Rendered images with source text
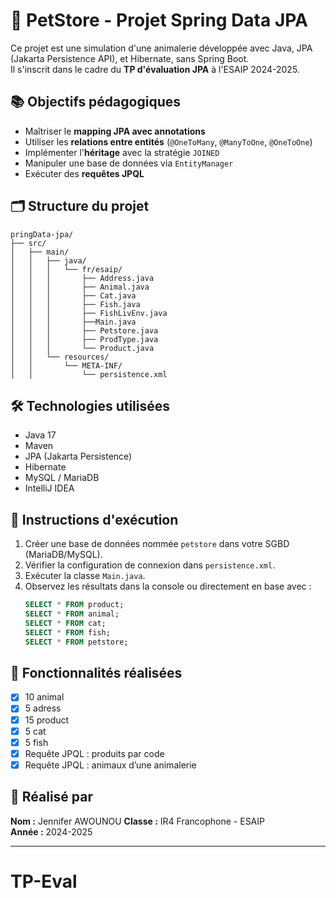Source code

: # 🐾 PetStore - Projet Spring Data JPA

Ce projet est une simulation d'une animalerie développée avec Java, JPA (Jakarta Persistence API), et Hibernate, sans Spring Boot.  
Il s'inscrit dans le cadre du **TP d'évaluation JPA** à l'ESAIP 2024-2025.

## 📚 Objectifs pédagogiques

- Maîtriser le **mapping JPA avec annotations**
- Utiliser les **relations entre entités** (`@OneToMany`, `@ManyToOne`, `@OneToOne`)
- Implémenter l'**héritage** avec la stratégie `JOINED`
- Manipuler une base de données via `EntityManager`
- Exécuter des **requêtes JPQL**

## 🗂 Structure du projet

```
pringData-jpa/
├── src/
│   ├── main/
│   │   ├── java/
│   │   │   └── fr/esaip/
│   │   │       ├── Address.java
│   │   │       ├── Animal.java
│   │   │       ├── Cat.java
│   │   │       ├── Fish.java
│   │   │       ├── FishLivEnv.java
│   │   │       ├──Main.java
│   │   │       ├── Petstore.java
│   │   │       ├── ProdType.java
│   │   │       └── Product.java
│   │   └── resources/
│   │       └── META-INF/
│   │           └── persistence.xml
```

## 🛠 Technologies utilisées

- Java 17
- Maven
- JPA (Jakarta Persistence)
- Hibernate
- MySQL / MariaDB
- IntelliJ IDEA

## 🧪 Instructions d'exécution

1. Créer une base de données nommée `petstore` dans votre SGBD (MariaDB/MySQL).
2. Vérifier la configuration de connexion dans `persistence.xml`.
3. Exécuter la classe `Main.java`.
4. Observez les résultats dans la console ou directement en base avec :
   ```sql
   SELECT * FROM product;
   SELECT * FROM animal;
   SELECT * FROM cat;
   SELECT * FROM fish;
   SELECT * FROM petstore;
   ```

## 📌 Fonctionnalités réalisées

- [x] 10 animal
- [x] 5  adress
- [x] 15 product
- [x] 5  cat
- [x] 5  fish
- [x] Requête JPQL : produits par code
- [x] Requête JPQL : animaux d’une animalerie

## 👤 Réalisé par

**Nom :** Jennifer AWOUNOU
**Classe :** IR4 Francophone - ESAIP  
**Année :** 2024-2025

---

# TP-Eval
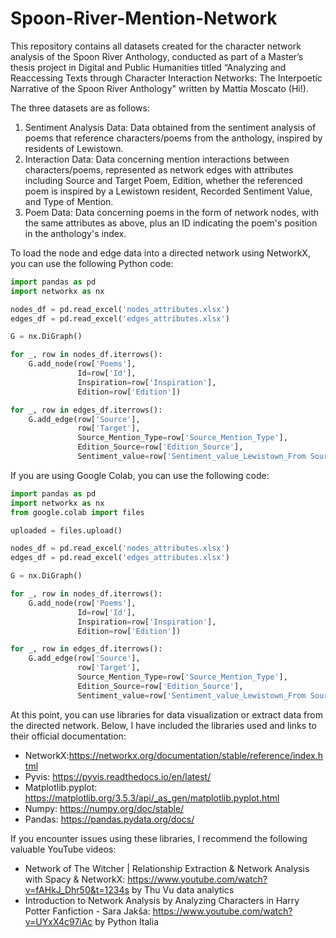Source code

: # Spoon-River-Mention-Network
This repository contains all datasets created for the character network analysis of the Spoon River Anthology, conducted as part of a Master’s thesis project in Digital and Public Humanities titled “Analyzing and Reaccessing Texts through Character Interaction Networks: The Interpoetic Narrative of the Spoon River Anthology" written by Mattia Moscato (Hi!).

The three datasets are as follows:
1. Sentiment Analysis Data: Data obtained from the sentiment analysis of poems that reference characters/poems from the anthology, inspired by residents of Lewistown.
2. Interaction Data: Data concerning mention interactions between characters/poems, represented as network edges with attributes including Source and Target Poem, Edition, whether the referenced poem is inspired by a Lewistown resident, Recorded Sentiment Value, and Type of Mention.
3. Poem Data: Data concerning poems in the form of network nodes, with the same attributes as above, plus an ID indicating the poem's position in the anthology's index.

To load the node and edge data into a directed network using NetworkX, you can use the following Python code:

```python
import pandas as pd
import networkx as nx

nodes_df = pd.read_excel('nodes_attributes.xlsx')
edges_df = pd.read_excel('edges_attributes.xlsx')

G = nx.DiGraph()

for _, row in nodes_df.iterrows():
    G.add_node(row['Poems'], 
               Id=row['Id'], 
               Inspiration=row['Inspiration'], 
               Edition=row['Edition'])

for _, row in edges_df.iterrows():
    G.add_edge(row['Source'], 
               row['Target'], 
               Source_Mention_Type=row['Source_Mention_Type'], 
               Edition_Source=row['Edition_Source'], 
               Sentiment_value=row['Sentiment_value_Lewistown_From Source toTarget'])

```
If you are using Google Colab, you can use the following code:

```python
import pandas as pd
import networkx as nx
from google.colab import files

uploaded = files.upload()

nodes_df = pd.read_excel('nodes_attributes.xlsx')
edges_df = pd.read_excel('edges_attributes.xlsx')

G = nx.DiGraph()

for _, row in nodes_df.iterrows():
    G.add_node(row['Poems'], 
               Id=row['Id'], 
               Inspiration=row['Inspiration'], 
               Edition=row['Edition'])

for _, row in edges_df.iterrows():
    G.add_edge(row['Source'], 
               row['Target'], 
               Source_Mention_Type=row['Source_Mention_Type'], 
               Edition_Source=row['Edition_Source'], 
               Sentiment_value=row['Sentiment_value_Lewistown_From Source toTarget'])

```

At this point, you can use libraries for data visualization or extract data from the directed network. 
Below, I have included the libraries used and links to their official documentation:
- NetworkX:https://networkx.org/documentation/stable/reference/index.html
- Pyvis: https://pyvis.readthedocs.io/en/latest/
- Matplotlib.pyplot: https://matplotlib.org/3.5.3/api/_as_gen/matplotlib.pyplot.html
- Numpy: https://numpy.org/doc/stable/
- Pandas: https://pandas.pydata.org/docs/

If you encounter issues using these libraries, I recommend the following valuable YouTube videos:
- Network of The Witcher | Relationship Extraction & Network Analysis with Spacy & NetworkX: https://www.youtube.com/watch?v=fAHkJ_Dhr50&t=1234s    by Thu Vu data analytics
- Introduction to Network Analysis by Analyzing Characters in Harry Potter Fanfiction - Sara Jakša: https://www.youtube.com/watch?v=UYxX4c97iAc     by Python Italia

INSTRUCTIONS TO FOLLOW
Retrieve all lines from the data that contain the string "SELECT".

TASK ANSWER
   SELECT * FROM product;
   SELECT * FROM animal;
   SELECT * FROM cat;
   SELECT * FROM fish;
   SELECT * FROM petstore;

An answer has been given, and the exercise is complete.